**What to work on:** Note each line in the data below that holds "Expected", and copy it.

##### The data

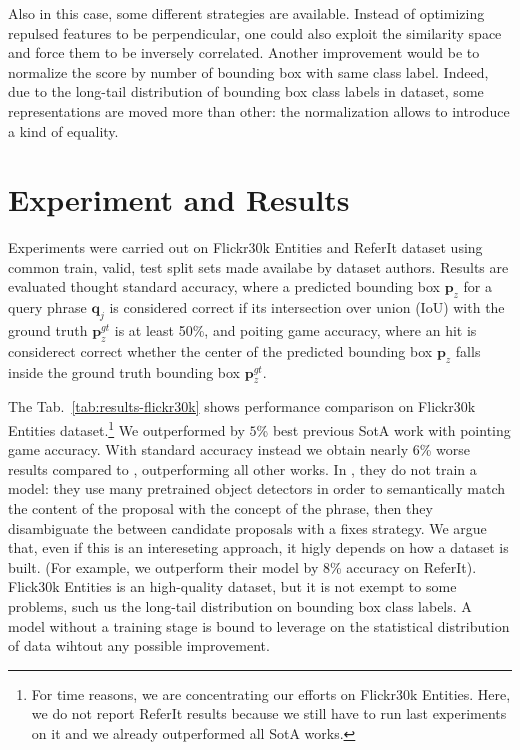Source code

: \documentclass{article}
\begin{document}
Also in this case, some different strategies are available. Instead of
optimizing repulsed features to be perpendicular, one could also
exploit the similarity space and force them to be inversely
correlated. Another improvement would be to normalize the score by
number of bounding box with same class label. Indeed, due to the
long-tail distribution of bounding box class labels in dataset, some
representations are moved more than other: the normalization allows to
introduce a kind of equality.

\section{Experiment and Results}

Experiments were carried out on Flickr30k Entities and ReferIt dataset
using common train, valid, test split sets made availabe by dataset
authors. Results are evaluated thought standard accuracy, where a
predicted bounding box $\bm{p}_z$ for a query phrase $\bm{q}_j$ is
considered correct if its intersection over union (IoU) with the
ground truth $\bm{p}^{gt}_z$ is at least 50\%, and poiting game
accuracy, where an hit is considerect correct whether the center of
the predicted bounding box $\bm{p}_z$ falls inside the ground truth
bounding box $\bm{p}^{gt}_z$.

The Tab.~\ref{tab:results-flickr30k} shows performance comparison on Flickr30k
Entities dataset.\footnote{For time reasons, we are concentrating our
efforts on Flickr30k Entities. Here, we do not report ReferIt results
because we still have to run last experiments on it and we already
outperformed all SotA works.} We outperformed by $5$\% best previous
SotA work with pointing game accuracy. With standard accuracy instead
we obtain nearly $6$\% worse results compared to
\cite{wang2019phrase}, outperforming all other works. In
\cite{wang2019phrase}, they do not train a model: they use many
pretrained object detectors in order to semantically match the content
of the proposal with the concept of the phrase, then they disambiguate
the between candidate proposals with a fixes strategy. We argue that,
even if this is an intereseting approach, it higly depends on how a
dataset is built. (For example, we outperform their model by $8$\%
accuracy on ReferIt). Flick30k Entities is an high-quality dataset,
but it is not exempt to some problems, such us the long-tail
distribution on bounding box class labels. A model without a training
stage is bound to leverage on the statistical distribution of data
wihtout any possible improvement.
\end{document}
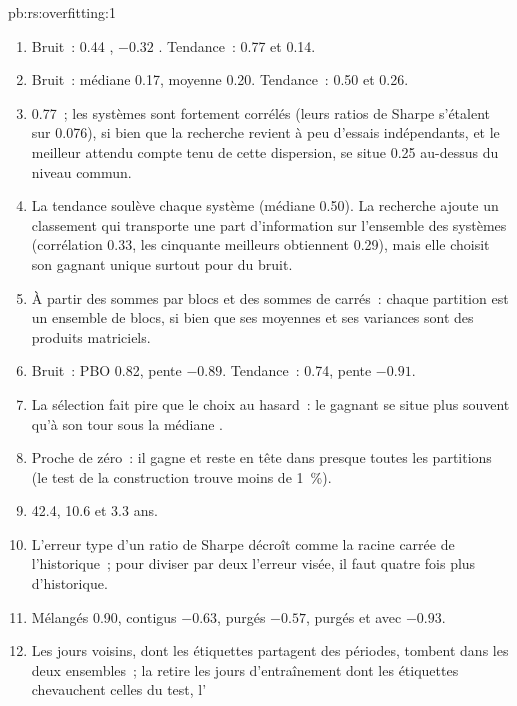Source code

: \begin{solution}{pb:rs:overfitting:1}
\begin{enumerate}
\item Bruit~: 0.44 , $-0.32$ . Tendance~: 0.77 et 0.14.
\item Bruit~: médiane  0.17, moyenne  0.20. Tendance~: 0.50 et 0.26.
\item 0.77~; les systèmes sont fortement corrélés (leurs ratios de Sharpe s'étalent sur 0.076), si bien que la recherche revient à peu d'essais indépendants, et le meilleur attendu
compte tenu de cette dispersion, se situe 0.25 au-dessus du niveau commun.
\item La tendance soulève chaque système (médiane 0.50). La recherche ajoute un classement qui transporte une part d'information sur l'ensemble des systèmes (corrélation 0.33,
les cinquante meilleurs obtiennent 0.29), mais elle choisit son gagnant unique surtout pour du bruit.
\item À partir des sommes par blocs et des sommes de carrés~: chaque partition est un ensemble de blocs, si bien que ses moyennes et ses variances sont des produits matriciels.
\item Bruit~: PBO 0.82, pente $-0.89$. Tendance~: 0.74, pente $-0.91$.
\item La sélection fait pire que le choix au hasard~: le gagnant  se situe plus souvent qu'à son tour sous la médiane .
\item Proche de zéro~: il gagne  et reste en tête  dans presque toutes les partitions (le test de la construction trouve moins de 1~\%).
\item 42.4, 10.6 et 3.3 ans.
\item L'erreur type d'un ratio de Sharpe décroît comme la racine carrée de l'historique~; pour diviser par deux l'erreur visée, il faut
quatre fois plus d'historique.
\item Mélangés 0.90, contigus $-0.63$, purgés $-0.57$, purgés et avec  $-0.93$.
\item Les jours voisins, dont les étiquettes partagent des périodes, tombent dans les deux ensembles~; la  retire les jours d'entraînement dont les étiquettes chevauchent celles du test, l'

\end{enumerate}
\end{solution}
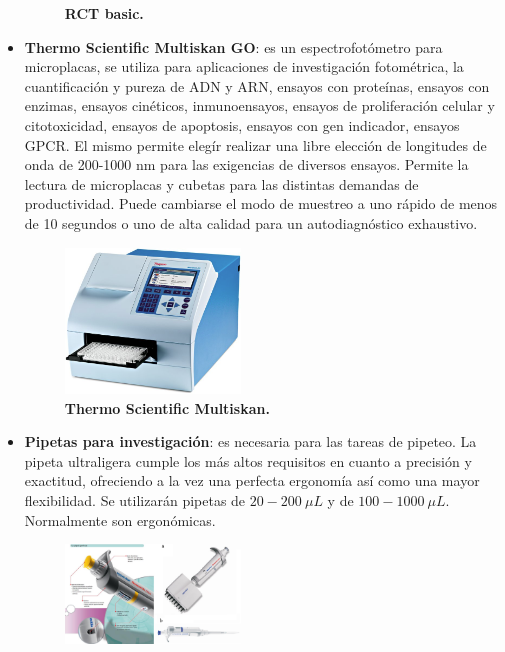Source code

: \begin{itemize}
\begin{figure}
        \caption{\textbf{RCT basic.}}
        \label{basic}
        \end{figure}
     \item \textbf{\textcolor{morado}{Thermo Scientific Multiskan GO}}: es un espectrofotómetro para microplacas, se utiliza para aplicaciones de investigación fotométrica, la cuantificación y pureza de ADN y ARN, ensayos con proteínas, ensayos con enzimas, ensayos cinéticos, inmunoensayos, ensayos de proliferación celular y citotoxicidad, ensayos de apoptosis, ensayos con gen indicador, ensayos GPCR.
     El mismo permite elegír realizar una libre elección de longitudes de onda de 200-1000 nm para las exigencias de diversos ensayos. Permite la lectura de microplacas y cubetas para las distintas demandas de productividad. Puede cambiarse el modo de muestreo a uno rápido de menos de 10 segundos o uno de alta calidad para un autodiagnóstico exhaustivo. %
        \begin{figure}
            \includegraphics[width=0.44\textwidth]{Tarea1/espectro.png}
        \caption{\textbf{Thermo Scientific Multiskan.}}
        \label{espectro}
        \end{figure}
     \item \textbf{\textcolor{morado}{Pipetas para investigación}}: es necesaria para las tareas de pipeteo. La pipeta ultraligera cumple los más altos requisitos en cuanto a precisión y exactitud, ofreciendo a la vez una perfecta ergonomía así como una mayor flexibilidad. Se utilizarán pipetas de $20 - 200 ~\mu L$ y de $100 - 1000 ~\mu L$. Normalmente son ergonómicas. %
        \begin{figure}
            \includegraphics[width=0.44\textwidth]{Tarea1/pipeta.png}

\end{figure}
\end{itemize}

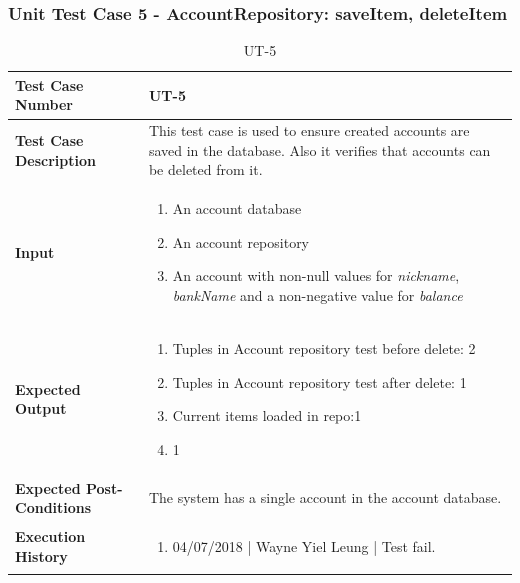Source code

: \documentclass[12pt]{article}
\begin{document}
\subsubsection{Unit Test Case 5 - AccountRepository: saveItem, deleteItem}
\begin{table}[htbp]
\centering
\caption {UT-5}
\label{UT-5}
\begin{tabularx}{\textwidth}{ | l | X |}
\hline
\textbf{Test Case Number}      &  UT-5                     \\ \hline
\textbf{Test Case Description}    &  This test case is used to ensure created accounts are saved in the database. Also it verifies that accounts can be deleted from it.                 \\ \hline
\textbf{Input}         & 	\begin{enumerate}
  
\item An account database
\item An account repository
\item An account with non-null values for \textit{nickname}, \textit{bankName} and a non-negative value for \textit{balance}
  
\end{enumerate} \\ \hline

\textbf{Expected Output}     & \begin{enumerate}
\item Tuples in Account repository test before delete: 2 
\item Tuples in Account repository test after delete: 1 
\item Current items loaded in repo:1 
\item 1

\end{enumerate} \\ \hline
\textbf{Expected Post-Conditions} & The system has a single account in the account database. \\
\hline
\textbf{Execution History}   &  \begin{enumerate}
	\item 04/07/2018 | Wayne Yiel Leung | Test fail.
\end {enumerate} \\ \hline
\end{tabularx}
\end{table}
\clearpage

\end{document}
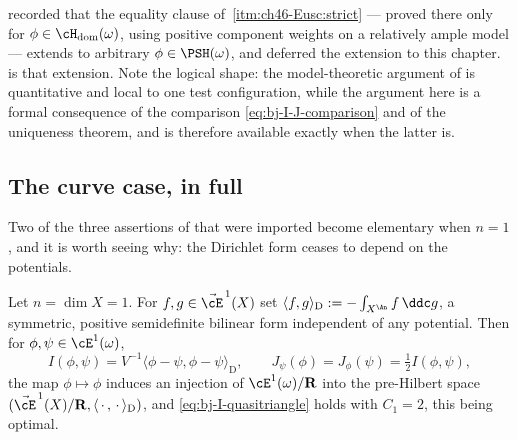 \begin{remark}
\label{rem:ch47-settles-ch46}
 recorded that the equality clause of
\,\cref{itm:ch46-Eusc:strict} --- proved there
only for $\phi\in\cH_{\mathrm{dom}}(\omega)$, using positive component
weights on a relatively ample model --- extends to arbitrary
$\phi\in\PSH(\omega)$, and deferred the extension to this chapter.
 is that extension.  Note the logical shape: the
model-theoretic argument of  is quantitative and
local to one test configuration, while the argument here is a formal
consequence of the comparison \eqref{eq:bj-I-J-comparison} and of the
uniqueness theorem, and is therefore available exactly when the latter is.
\end{remark}

\subsection{The curve case, in full}
\label{sec:ch47-curve-case}

Two of the three assertions of  that were
imported become elementary when $n=1$, and it is worth seeing why: the
Dirichlet form ceases to depend on the potentials.

\begin{proposition}
\label{prop:ch47-curve-I-norm}
Let $n=\dim X=1$.  For $f,g\in\vec\cE^{\,1}(X)$ set
$\langle f,g\rangle_{\mathrm D}:=-\int_{X^{\An}}f\,\ddc g$, a symmetric,
positive semidefinite bilinear form independent of any potential.  Then for
$\phi,\psi\in\cE^1(\omega)$,
\[
 I(\phi,\psi)=V^{-1}\langle\phi-\psi,\phi-\psi\rangle_{\mathrm D},
 \qquad
 J_\psi(\phi)=J_\phi(\psi)=\tfrac12 I(\phi,\psi),
\]
the map $\phi\mapsto\phi$ induces an injection of
$\cE^1(\omega)/\mathbf R$ into the pre-Hilbert space
$(\vec\cE^{\,1}(X)/\mathbf R,\langle\,\cdot\,,\,\cdot\,\rangle_{\mathrm D})$,
and \eqref{eq:bj-I-quasitriangle} holds with $C_1=2$, this being optimal.
\end{proposition}

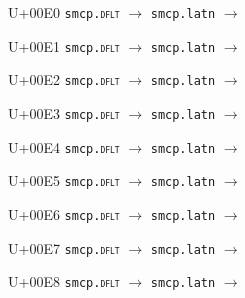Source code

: \documentclass{article}
\begin{document}
\begin{substitutions}
\goodbreak

U+00E0  \linebreak
    \texttt{smcp.\textsc{dflt}} $\to$  \linebreak
    \texttt{smcp.latn} $\to$  

\goodbreak

U+00E1  \linebreak
    \texttt{smcp.\textsc{dflt}} $\to$  \linebreak
    \texttt{smcp.latn} $\to$  

\goodbreak

U+00E2  \linebreak
    \texttt{smcp.\textsc{dflt}} $\to$  \linebreak
    \texttt{smcp.latn} $\to$  

\goodbreak

U+00E3  \linebreak
    \texttt{smcp.\textsc{dflt}} $\to$  \linebreak
    \texttt{smcp.latn} $\to$  

\goodbreak

U+00E4  \linebreak
    \texttt{smcp.\textsc{dflt}} $\to$  \linebreak
    \texttt{smcp.latn} $\to$  

\goodbreak

U+00E5  \linebreak
    \texttt{smcp.\textsc{dflt}} $\to$  \linebreak
    \texttt{smcp.latn} $\to$  

\goodbreak

U+00E6  \linebreak
    \texttt{smcp.\textsc{dflt}} $\to$  \linebreak
    \texttt{smcp.latn} $\to$  

\goodbreak

U+00E7  \linebreak
    \texttt{smcp.\textsc{dflt}} $\to$  \linebreak
    \texttt{smcp.latn} $\to$  

\goodbreak

U+00E8  \linebreak
    \texttt{smcp.\textsc{dflt}} $\to$  \linebreak
    \texttt{smcp.latn} $\to$  


\end{substitutions}
\end{document}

##########

**Final answer:**
\textbf{Expected Output}     & \begin{enumerate}
\textbf{Expected Post-Conditions} & The system has a single account in the account database. \\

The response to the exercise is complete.